La legge 219 del 2012, ha introdotto modifiche in materia di riconoscimento dei figli naturali, eliminando le distinzioni tra figli nati in costanza di matrimonio o al di fuori del matrimonio.
Se nessuno dei genitori effettua il riconoscimento, il figlio viene indicato allo Stato Civile come figlio di genitori ignoti. L'Ufficiale di Stato Civile, formato l'atto di nascita e attribuito al bambino un cognome e un nome, provvederà ad informare immediatamente il Tribunale per i Minorenni, per i provvedimenti inerenti all'adozione, nonché il Giudice Tutelare.
Si ha filiazione naturale quando il figlio è concepito da genitori non uniti in matrimonio.
Il rapporto che intercorre fra i figli nati fuori dal matrimonio e i loro genitori non sorge automaticamente con la nascita, ma è l'effetto di un atto, compiuto da uno o da entrambi i genitori, purché abbiano compiuto il 16° anno di età, che si chiama ''''riconoscimento'''': il riconoscimento può essere effettuato prima, al momento o dopo la nascita.
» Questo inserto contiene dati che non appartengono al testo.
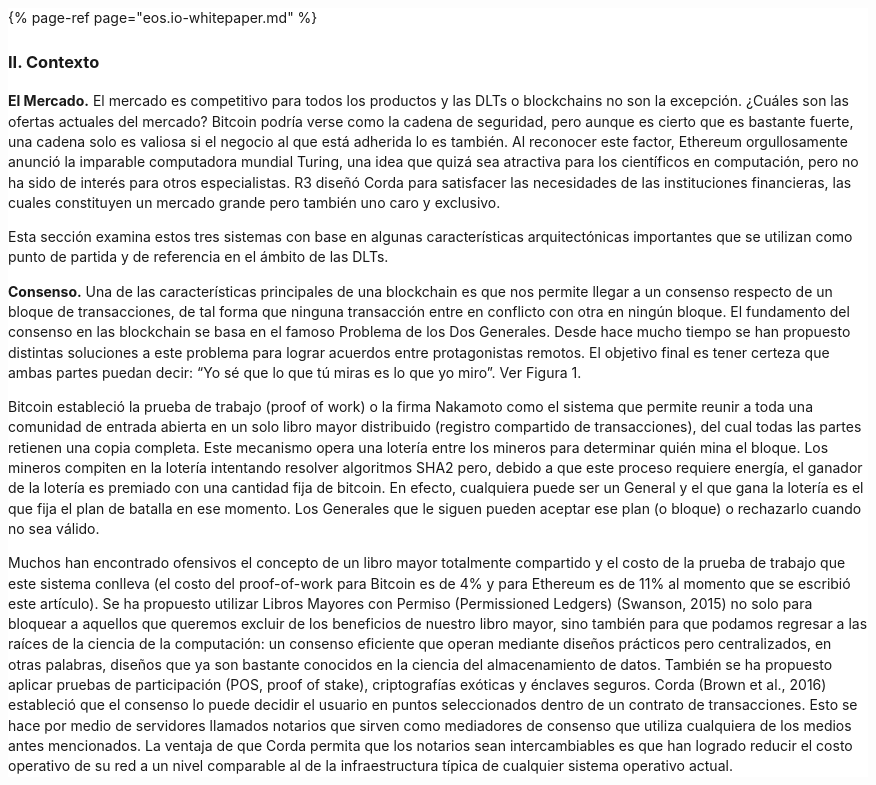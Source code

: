 {% page-ref page="eos.io-whitepaper.md" %}

### II. Contexto

**El Mercado.** El mercado es competitivo para todos los productos y las DLTs o blockchains no son la excepción. ¿Cuáles son las ofertas actuales del mercado? Bitcoin podría verse como la cadena de seguridad, pero aunque es cierto que es bastante fuerte, una cadena solo es valiosa si el negocio al que está adherida lo es también. Al reconocer este factor, Ethereum orgullosamente anunció la imparable computadora mundial Turing, una idea que quizá sea atractiva para los científicos en computación, pero no ha sido de interés para otros especialistas. R3 diseñó Corda para satisfacer las necesidades de las instituciones financieras, las cuales constituyen un mercado grande pero también uno caro y exclusivo. 

Esta sección examina estos tres sistemas con base en algunas características arquitectónicas importantes que se utilizan como punto de partida y de referencia en el ámbito de las DLTs. 

**Consenso.** Una de las características principales de una blockchain es que nos permite llegar a un consenso respecto de un bloque de transacciones, de tal forma que ninguna transacción entre en conflicto con otra en ningún bloque. El fundamento del consenso en las blockchain se basa en el famoso Problema de los Dos Generales. Desde hace mucho tiempo se han propuesto distintas soluciones a este problema para lograr acuerdos entre protagonistas remotos. El objetivo final es tener certeza que ambas partes puedan decir: “Yo sé que lo que tú miras es lo que yo miro”. Ver Figura 1. 

Bitcoin estableció la prueba de trabajo \(proof of work\) o la firma Nakamoto como el sistema que permite reunir a toda una comunidad de entrada abierta en un solo libro mayor distribuido \(registro compartido de transacciones\), del cual todas las partes retienen una copia completa. Este mecanismo opera una lotería entre los mineros para determinar quién mina el bloque. Los mineros compiten en la lotería intentando resolver algoritmos SHA2 pero, debido a que este proceso requiere energía, el ganador de la lotería es premiado con una cantidad fija de bitcoin. En efecto, cualquiera puede ser un General y el que gana la lotería es el que fija el plan de batalla en ese momento. Los Generales que le siguen pueden aceptar ese plan \(o bloque\) o rechazarlo cuando no sea válido. 

Muchos han encontrado ofensivos el concepto de un libro mayor totalmente compartido y el costo de la prueba de trabajo que este sistema conlleva \(el costo del proof-of-work para Bitcoin es de 4% y para Ethereum es de 11% al momento que se escribió este artículo\). Se ha propuesto utilizar Libros Mayores con Permiso \(Permissioned Ledgers\) \(Swanson, 2015\) no solo para bloquear a aquellos que queremos excluir de los beneficios de nuestro libro mayor, sino también para que podamos regresar a las raíces de la ciencia de la computación: un consenso eficiente que operan mediante diseños prácticos pero centralizados, en otras palabras, diseños que ya son bastante conocidos en la ciencia del almacenamiento de datos. También se ha propuesto aplicar pruebas de participación \(POS, proof of stake\), criptografías exóticas y énclaves seguros. Corda \(Brown et al., 2016\) estableció que el consenso lo puede decidir el usuario en puntos seleccionados dentro de un contrato de transacciones. Esto se hace por medio de servidores llamados notarios que sirven como mediadores de consenso que utiliza cualquiera de los medios antes mencionados. La ventaja de que Corda permita que los notarios sean intercambiables es que han logrado reducir el costo operativo de su red a un nivel comparable al de la infraestructura típica de cualquier sistema operativo actual.
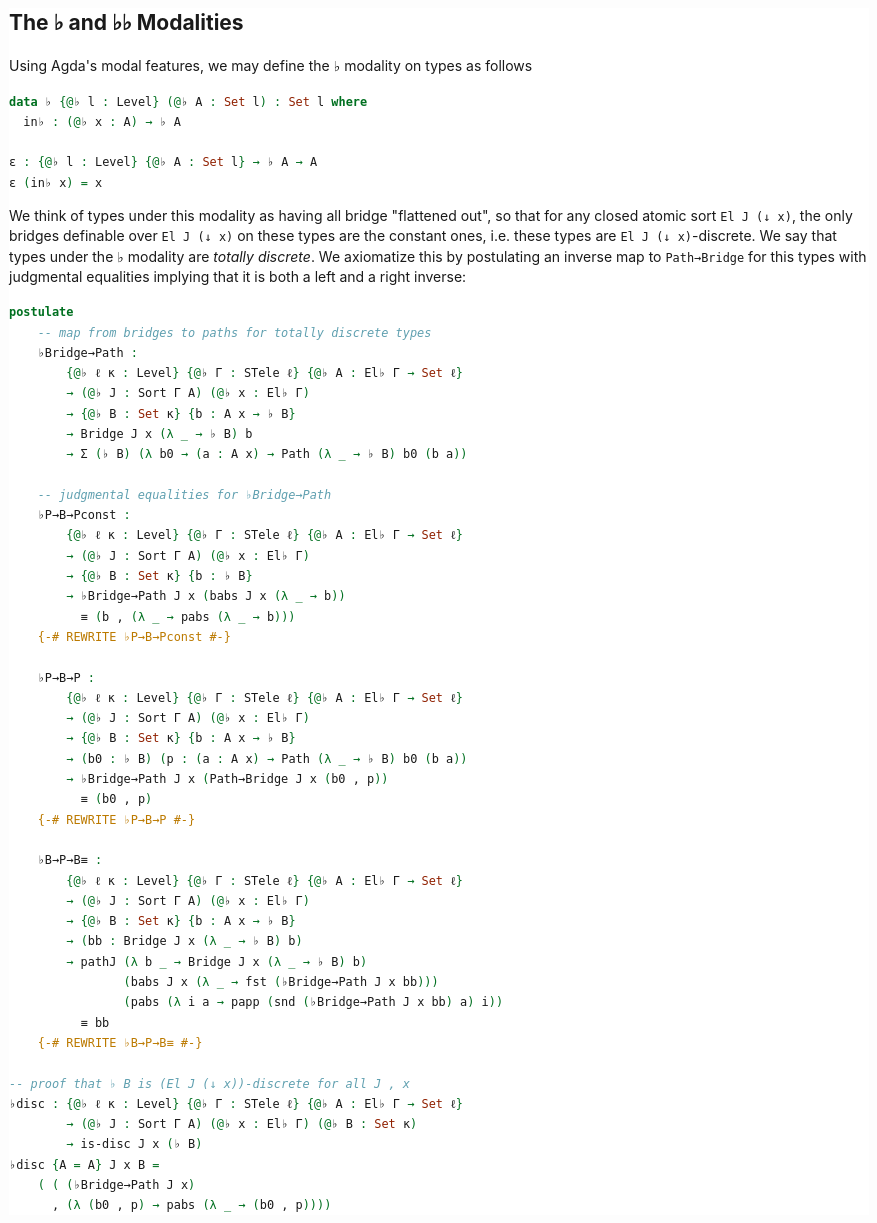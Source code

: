 
## The ♭ and ♭♭ Modalities

Using Agda's modal features, we may define the ♭ modality on types as follows

```agda
data ♭ {@♭ l : Level} (@♭ A : Set l) : Set l where
  in♭ : (@♭ x : A) → ♭ A

ε : {@♭ l : Level} {@♭ A : Set l} → ♭ A → A
ε (in♭ x) = x
```

We think of types under this modality as having all bridge "flattened out", so that for any closed atomic sort `El J (↓ x)`, the only bridges definable over `El J (↓ x)` on these types are the constant ones, i.e. these types are `El J (↓ x)`-discrete. We say that types under the ♭ modality are *totally discrete*. We axiomatize this by postulating an inverse map to `Path→Bridge` for this types with judgmental equalities implying that it is both a left and a right inverse:

```agda
postulate
    -- map from bridges to paths for totally discrete types
    ♭Bridge→Path : 
        {@♭ ℓ κ : Level} {@♭ Γ : STele ℓ} {@♭ A : El♭ Γ → Set ℓ}
        → (@♭ J : Sort Γ A) (@♭ x : El♭ Γ)
        → {@♭ B : Set κ} {b : A x → ♭ B}
        → Bridge J x (λ _ → ♭ B) b
        → Σ (♭ B) (λ b0 → (a : A x) → Path (λ _ → ♭ B) b0 (b a))

    -- judgmental equalities for ♭Bridge→Path
    ♭P→B→Pconst : 
        {@♭ ℓ κ : Level} {@♭ Γ : STele ℓ} {@♭ A : El♭ Γ → Set ℓ}
        → (@♭ J : Sort Γ A) (@♭ x : El♭ Γ)
        → {@♭ B : Set κ} {b : ♭ B}
        → ♭Bridge→Path J x (babs J x (λ _ → b)) 
          ≡ (b , (λ _ → pabs (λ _ → b)))
    {-# REWRITE ♭P→B→Pconst #-}

    ♭P→B→P : 
        {@♭ ℓ κ : Level} {@♭ Γ : STele ℓ} {@♭ A : El♭ Γ → Set ℓ}
        → (@♭ J : Sort Γ A) (@♭ x : El♭ Γ)
        → {@♭ B : Set κ} {b : A x → ♭ B}
        → (b0 : ♭ B) (p : (a : A x) → Path (λ _ → ♭ B) b0 (b a))
        → ♭Bridge→Path J x (Path→Bridge J x (b0 , p)) 
          ≡ (b0 , p)
    {-# REWRITE ♭P→B→P #-}

    ♭B→P→B≡ : 
        {@♭ ℓ κ : Level} {@♭ Γ : STele ℓ} {@♭ A : El♭ Γ → Set ℓ}
        → (@♭ J : Sort Γ A) (@♭ x : El♭ Γ)
        → {@♭ B : Set κ} {b : A x → ♭ B}
        → (bb : Bridge J x (λ _ → ♭ B) b)
        → pathJ (λ b _ → Bridge J x (λ _ → ♭ B) b)
                (babs J x (λ _ → fst (♭Bridge→Path J x bb)))
                (pabs (λ i a → papp (snd (♭Bridge→Path J x bb) a) i))
          ≡ bb
    {-# REWRITE ♭B→P→B≡ #-}

-- proof that ♭ B is (El J (↓ x))-discrete for all J , x
♭disc : {@♭ ℓ κ : Level} {@♭ Γ : STele ℓ} {@♭ A : El♭ Γ → Set ℓ}
        → (@♭ J : Sort Γ A) (@♭ x : El♭ Γ) (@♭ B : Set κ)
        → is-disc J x (♭ B)
♭disc {A = A} J x B = 
    ( ( (♭Bridge→Path J x) 
      , (λ (b0 , p) → pabs (λ _ → (b0 , p)))) 
```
Di norma il riconoscimento di un figlio avviene contestualmente alla dichiarazione di nascita; i genitori tuttavia possono effettuare il riconoscimento anche durante il periodo di gravidanza ovvero posteriormente alla nascita. Il riconoscimento si effettua mediante una dichiarazione da rendere innanzi all'ufficiale di stato civile, in un atto pubblico ricevuto da un notaio o in un testamento. Il figlio naturale può essere riconosciuto dai propri genitori, anche se già uniti in matrimonio con altra persona all'epoca del concepimento.
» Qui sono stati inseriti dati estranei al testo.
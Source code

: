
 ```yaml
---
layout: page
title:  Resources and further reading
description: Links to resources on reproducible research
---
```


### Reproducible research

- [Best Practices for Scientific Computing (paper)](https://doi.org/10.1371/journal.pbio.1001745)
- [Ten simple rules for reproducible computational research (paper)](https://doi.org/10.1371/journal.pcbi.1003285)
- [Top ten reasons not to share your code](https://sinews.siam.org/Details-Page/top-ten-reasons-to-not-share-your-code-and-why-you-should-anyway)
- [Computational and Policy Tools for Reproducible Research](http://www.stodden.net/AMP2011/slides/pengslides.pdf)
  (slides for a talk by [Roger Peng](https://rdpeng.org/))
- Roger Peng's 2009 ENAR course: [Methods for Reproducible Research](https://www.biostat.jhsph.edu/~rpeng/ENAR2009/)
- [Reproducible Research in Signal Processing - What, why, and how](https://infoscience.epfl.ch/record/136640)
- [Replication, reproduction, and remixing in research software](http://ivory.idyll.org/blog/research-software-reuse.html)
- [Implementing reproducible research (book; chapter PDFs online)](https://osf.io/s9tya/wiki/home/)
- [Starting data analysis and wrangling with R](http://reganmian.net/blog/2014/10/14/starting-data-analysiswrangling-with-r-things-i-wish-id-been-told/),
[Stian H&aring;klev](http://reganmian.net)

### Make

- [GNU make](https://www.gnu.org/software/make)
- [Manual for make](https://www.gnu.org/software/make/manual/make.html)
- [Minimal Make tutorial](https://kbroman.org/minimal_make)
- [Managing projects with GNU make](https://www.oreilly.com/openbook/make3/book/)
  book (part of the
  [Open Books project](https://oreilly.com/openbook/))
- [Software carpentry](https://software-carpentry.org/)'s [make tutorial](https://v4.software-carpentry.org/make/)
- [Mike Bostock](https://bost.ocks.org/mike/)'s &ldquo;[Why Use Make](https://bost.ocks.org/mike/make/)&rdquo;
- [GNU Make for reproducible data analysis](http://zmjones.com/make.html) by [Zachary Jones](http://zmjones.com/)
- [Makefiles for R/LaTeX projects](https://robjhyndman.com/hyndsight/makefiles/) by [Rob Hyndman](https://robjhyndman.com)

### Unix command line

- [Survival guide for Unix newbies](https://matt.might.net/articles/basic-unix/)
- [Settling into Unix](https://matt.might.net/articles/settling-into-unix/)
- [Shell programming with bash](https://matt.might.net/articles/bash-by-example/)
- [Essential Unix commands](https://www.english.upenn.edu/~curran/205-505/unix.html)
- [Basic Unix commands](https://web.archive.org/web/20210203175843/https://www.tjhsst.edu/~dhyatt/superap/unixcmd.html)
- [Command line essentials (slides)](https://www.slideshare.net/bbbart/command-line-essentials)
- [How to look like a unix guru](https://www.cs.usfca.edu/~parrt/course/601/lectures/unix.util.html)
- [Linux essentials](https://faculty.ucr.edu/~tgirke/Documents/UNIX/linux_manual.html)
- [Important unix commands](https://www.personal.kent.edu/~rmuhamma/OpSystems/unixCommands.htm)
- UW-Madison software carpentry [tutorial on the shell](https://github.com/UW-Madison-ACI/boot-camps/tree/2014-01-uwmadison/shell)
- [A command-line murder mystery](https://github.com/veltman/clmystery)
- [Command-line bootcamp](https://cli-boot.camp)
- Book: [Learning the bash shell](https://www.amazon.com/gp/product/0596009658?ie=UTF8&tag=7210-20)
Riconoscimento di nascituro.
Il riconoscimento di nascituro è il riconoscimento di un bambino che nascerà fuori dal vincolo matrimoniale, effettuato dalla coppia genitoriale, ovvero dalla sola madre, prima della nascita del bambino. I genitori possono effettuare il riconoscimento congiuntamente o separatamente. In quest'ultimo caso, il padre non può effettuare il riconoscimento prima che lo abbia effettuato la madre e senza il consenso di quest'ultima.
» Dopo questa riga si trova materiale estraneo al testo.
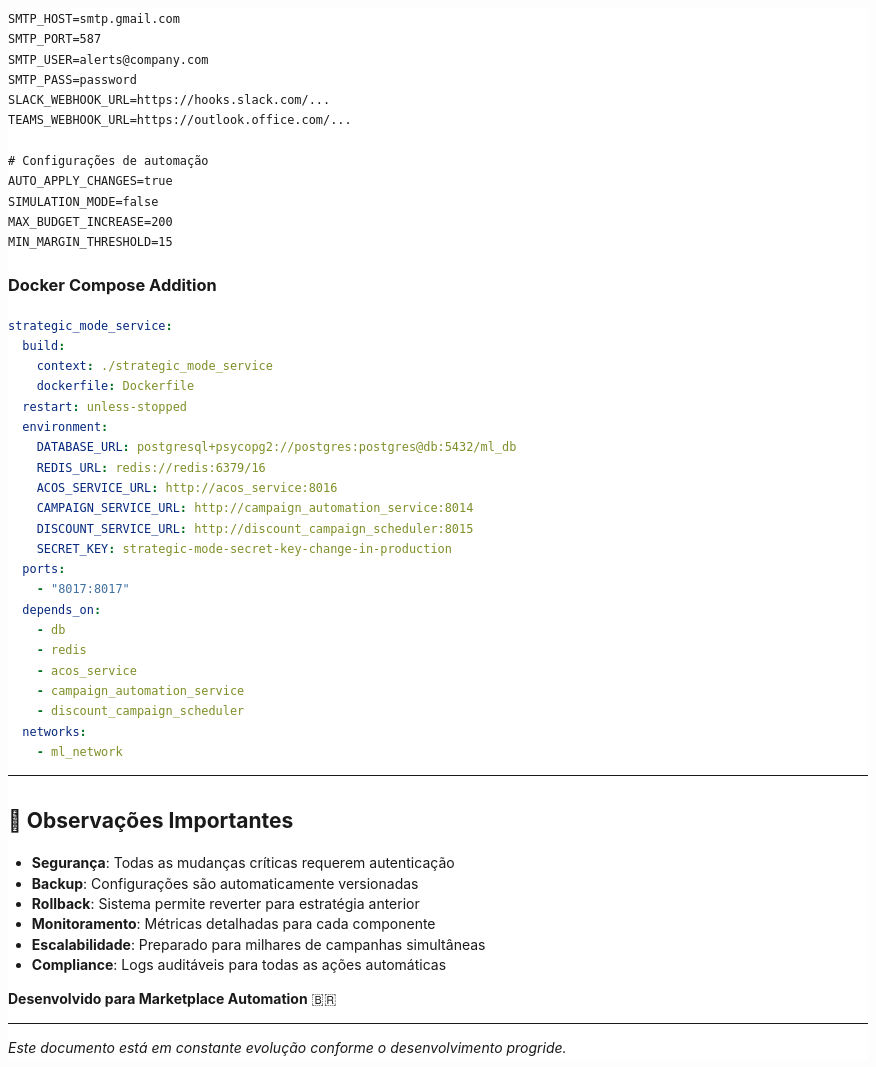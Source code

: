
 ```env
SMTP_HOST=smtp.gmail.com
SMTP_PORT=587
SMTP_USER=alerts@company.com
SMTP_PASS=password
SLACK_WEBHOOK_URL=https://hooks.slack.com/...
TEAMS_WEBHOOK_URL=https://outlook.office.com/...

# Configurações de automação
AUTO_APPLY_CHANGES=true
SIMULATION_MODE=false
MAX_BUDGET_INCREASE=200
MIN_MARGIN_THRESHOLD=15
```

### Docker Compose Addition
```yaml
strategic_mode_service:
  build:
    context: ./strategic_mode_service
    dockerfile: Dockerfile
  restart: unless-stopped
  environment:
    DATABASE_URL: postgresql+psycopg2://postgres:postgres@db:5432/ml_db
    REDIS_URL: redis://redis:6379/16
    ACOS_SERVICE_URL: http://acos_service:8016
    CAMPAIGN_SERVICE_URL: http://campaign_automation_service:8014
    DISCOUNT_SERVICE_URL: http://discount_campaign_scheduler:8015
    SECRET_KEY: strategic-mode-secret-key-change-in-production
  ports:
    - "8017:8017"
  depends_on:
    - db
    - redis
    - acos_service
    - campaign_automation_service
    - discount_campaign_scheduler
  networks:
    - ml_network
```

---

## 📝 Observações Importantes

- **Segurança**: Todas as mudanças críticas requerem autenticação
- **Backup**: Configurações são automaticamente versionadas
- **Rollback**: Sistema permite reverter para estratégia anterior
- **Monitoramento**: Métricas detalhadas para cada componente
- **Escalabilidade**: Preparado para milhares de campanhas simultâneas
- **Compliance**: Logs auditáveis para todas as ações automáticas

**Desenvolvido para Marketplace Automation** 🇧🇷

---

*Este documento está em constante evolução conforme o desenvolvimento progride.*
Riconoscimento dopo la nascita fuori del matrimonio.
Il figlio non riconosciuto al momento della nascita, può essere riconosciuto successivamente dal genitore o da entrambi i genitori.
Il riconoscimento del figlio che non ha compiuto i 14 anni non può essere ricevuto dall'ufficiale dello stato civile in mancanza del consenso del genitore che lo ha riconosciuto per primo o della sentenza del tribunale per i minorenni che tiene luogo del consenso mancante. Il consenso può essere manifestato, anteriormente al riconoscimento, davanti ad un ufficiale dello stato civile o in un atto pubblico o in un testamento, qualunque sia la forma di questo, oppure può essere manifestato contestualmente al riconoscimento medesimo.
Se il figlio ha compiuto i 14 anni, il riconoscimento è ricevuto dall'ufficiale dello stato civile ma non produce effetto senza l'assenso del figlio stesso e di ciò si fa menzione nell'atto di riconoscimento. Se l'assenso è manifestato successivamente, di esso è fatta annotazione nell'atto di riconoscimento iscritto.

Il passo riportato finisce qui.